Y.E.S. Celebrates 50 Years of Community Building

Plus: Five decades of the Child Development Lab, Indian Tribal & Educational Personnel Program, and Marching Lumberjacks.

By Grant Scott-Goforth

For 50 years, Humboldt State’s Youth Educational Services (Y.E.S.) has made relationships with the local community through service learning, growing from a student-initiated youth tutoring program to 14 volunteer programs that give students an opportunity to learn while addressing community issues.

To celebrate and highlight the program’s successes, Y.E.S. and the HSU Library have published a book this fall.

Y.E.S. got its start in 1968, when Humboldt State University students John Woolley (who would go on to become a Humboldt County supervisor) and others launched a program to help local youth with their studies. Today, that program is called “Study Buddies,” and it’s one of 14 programs that comprise Y.E.S., addressing a variety of community issues.

Students involved with Y.E.S. (the volunteers, program directors, and program consultants are all students) gain experience working with the youth and elderly, engaging with individuals experiencing homelessness, establishing relationships with youth in juvenile hall, connecting Spanish- and English- speaking communities, and more.

Y.E.S. coordinator Melea Smith says talking to Y.E.S. alumni, former staff, and community partners as part of the anniversary project has been inspiring.

“They shared how impactful experiential learning has been in their personal and professional lives,” Smith says. “They remembered bonding with other students and staff during Y.E.S. retreats, workshops, and social gatherings.

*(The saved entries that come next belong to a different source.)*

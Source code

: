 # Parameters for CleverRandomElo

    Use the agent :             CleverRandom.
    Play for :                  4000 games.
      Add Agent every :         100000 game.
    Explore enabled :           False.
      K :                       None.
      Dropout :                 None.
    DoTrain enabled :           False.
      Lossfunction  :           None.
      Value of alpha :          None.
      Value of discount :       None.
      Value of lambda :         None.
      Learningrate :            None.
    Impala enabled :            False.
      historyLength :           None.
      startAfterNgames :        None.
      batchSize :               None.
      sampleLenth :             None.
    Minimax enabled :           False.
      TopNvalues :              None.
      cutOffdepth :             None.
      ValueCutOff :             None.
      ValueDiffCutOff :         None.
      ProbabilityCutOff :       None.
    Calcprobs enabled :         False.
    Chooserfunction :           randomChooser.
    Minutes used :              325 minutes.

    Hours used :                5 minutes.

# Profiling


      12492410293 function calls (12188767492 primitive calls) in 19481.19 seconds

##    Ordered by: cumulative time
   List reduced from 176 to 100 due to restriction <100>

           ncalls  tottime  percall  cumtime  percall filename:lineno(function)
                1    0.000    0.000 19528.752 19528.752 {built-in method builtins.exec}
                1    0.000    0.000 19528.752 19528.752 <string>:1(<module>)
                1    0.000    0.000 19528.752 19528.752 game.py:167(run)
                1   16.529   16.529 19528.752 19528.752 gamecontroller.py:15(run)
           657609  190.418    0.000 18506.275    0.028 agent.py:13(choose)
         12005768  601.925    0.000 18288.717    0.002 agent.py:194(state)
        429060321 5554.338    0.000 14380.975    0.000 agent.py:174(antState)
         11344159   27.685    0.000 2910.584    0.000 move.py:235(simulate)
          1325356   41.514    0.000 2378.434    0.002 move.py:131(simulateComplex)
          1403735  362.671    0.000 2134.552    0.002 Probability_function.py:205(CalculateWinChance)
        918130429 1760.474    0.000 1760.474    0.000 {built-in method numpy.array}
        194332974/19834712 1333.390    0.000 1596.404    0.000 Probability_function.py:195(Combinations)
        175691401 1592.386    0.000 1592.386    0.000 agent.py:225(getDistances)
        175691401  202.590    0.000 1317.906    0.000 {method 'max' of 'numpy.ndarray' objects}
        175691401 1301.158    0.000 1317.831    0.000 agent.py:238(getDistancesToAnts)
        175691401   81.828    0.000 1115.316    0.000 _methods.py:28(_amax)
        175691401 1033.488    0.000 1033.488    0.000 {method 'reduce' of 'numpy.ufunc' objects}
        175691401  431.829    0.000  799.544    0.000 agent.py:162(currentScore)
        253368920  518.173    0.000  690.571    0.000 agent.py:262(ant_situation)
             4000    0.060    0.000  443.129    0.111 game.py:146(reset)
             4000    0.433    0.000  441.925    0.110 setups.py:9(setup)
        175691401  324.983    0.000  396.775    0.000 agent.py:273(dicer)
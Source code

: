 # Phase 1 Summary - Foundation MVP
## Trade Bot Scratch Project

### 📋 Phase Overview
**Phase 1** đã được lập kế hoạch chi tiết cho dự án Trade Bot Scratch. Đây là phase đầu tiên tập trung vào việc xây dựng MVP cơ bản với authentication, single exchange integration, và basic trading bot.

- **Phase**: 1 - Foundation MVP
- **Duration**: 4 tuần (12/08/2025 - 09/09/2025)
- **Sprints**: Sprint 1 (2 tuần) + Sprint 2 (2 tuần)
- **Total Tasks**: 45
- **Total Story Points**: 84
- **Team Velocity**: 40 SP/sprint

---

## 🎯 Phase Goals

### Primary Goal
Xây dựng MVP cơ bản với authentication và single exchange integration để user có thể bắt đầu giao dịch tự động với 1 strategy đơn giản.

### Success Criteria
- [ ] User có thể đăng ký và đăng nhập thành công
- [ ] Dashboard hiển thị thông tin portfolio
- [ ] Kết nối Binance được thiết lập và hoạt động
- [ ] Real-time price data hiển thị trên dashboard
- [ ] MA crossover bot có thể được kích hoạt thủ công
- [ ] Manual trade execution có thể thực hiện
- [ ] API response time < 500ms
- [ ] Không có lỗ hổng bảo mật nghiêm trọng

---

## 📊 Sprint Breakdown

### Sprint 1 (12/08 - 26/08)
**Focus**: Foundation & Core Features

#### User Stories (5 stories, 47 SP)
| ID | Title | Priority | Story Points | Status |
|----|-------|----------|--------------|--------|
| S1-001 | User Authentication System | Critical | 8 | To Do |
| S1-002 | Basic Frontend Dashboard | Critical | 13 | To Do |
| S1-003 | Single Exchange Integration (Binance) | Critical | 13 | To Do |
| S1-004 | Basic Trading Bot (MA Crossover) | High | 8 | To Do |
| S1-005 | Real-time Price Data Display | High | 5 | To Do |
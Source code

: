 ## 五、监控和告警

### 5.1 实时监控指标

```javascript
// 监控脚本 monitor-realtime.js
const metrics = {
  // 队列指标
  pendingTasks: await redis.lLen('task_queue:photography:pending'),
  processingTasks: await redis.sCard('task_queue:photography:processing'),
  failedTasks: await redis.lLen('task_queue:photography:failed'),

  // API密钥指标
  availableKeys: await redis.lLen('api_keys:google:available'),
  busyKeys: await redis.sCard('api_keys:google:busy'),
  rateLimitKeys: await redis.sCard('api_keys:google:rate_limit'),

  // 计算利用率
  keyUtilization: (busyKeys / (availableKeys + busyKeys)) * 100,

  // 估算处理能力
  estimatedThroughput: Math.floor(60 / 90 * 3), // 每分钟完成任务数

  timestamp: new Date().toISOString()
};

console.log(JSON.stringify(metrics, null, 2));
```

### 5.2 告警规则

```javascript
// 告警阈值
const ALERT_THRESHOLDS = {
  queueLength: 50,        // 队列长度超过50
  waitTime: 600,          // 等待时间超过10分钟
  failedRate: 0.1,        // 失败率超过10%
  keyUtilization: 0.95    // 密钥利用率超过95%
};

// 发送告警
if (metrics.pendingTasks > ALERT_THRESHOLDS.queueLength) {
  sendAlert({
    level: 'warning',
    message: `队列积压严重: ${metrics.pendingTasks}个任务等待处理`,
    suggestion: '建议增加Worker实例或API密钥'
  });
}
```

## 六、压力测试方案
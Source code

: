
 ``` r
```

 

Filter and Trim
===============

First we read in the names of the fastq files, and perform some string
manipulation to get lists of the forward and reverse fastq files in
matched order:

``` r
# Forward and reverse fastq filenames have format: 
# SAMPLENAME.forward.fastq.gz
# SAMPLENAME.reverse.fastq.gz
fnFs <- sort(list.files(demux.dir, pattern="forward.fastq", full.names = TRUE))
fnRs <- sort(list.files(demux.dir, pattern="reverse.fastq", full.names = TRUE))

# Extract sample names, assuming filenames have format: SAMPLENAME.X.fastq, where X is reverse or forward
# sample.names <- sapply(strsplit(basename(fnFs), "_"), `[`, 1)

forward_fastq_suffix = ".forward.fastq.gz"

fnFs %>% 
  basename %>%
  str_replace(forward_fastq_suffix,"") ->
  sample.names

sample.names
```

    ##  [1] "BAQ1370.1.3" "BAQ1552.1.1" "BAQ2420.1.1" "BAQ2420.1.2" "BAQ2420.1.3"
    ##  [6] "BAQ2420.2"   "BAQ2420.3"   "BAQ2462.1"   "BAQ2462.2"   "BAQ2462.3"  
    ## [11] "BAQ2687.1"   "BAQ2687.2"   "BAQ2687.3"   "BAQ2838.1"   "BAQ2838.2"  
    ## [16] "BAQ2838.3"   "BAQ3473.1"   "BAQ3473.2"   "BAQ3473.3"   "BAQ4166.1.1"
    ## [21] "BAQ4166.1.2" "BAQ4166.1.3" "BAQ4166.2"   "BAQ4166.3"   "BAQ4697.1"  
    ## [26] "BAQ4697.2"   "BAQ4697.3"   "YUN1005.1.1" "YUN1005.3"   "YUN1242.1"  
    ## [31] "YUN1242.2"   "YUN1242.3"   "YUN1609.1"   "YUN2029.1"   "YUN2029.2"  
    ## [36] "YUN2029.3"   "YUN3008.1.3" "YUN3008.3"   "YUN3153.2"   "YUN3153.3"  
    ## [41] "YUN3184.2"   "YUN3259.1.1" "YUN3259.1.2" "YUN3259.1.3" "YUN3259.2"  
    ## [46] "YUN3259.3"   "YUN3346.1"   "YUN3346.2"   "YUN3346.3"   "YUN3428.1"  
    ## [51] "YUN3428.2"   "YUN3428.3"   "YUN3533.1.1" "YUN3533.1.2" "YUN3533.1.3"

“And they all mentioned the relationships they built with participants in the local community. For me, this was a wonderful reminder about the importance of supporting new student proposals and partnerships, while maintaining the long-standing Y.E.S. traditions that continue to mean so much.”

Annie Bolick-Floss (’78, Interdisciplinary Studies, ’95, M.A. Social Sciences) says Y.E.S. became a model as the CSU sought to expand service learning at all 23 campuses.

“HSU and Y.E.S. were seen as leaders, specifically around student leadership,” Bolick-Floss says. Along with several other campuses that had student-initiated service learning programs, Y.E.S. was tapped as a template for other CSUs to launch similar efforts.

One of the biggest reasons for the success of Y.E.S., Bolick-Floss says, is that the programs are all started and led by students.

Dean Shearer (’18, Wildlife) got involved with Y.E.S. his freshman year after seeing a poster for Leadership Education Adventure Program (LEAP). The program engages youth from low-income backgrounds with the outdoors while building self-esteem and leadership skills.

In his second year he became LEAP’s program director, overseeing the student volunteers and the activities. Now, as lead program consultant, he works to support the directors of all Y.E.S. programs.

“Students have an incredibly huge impact on what the organization does and looks like,” he says. “Y.E.S. will likely be a reflection of the students and campus community in the next 50 years.”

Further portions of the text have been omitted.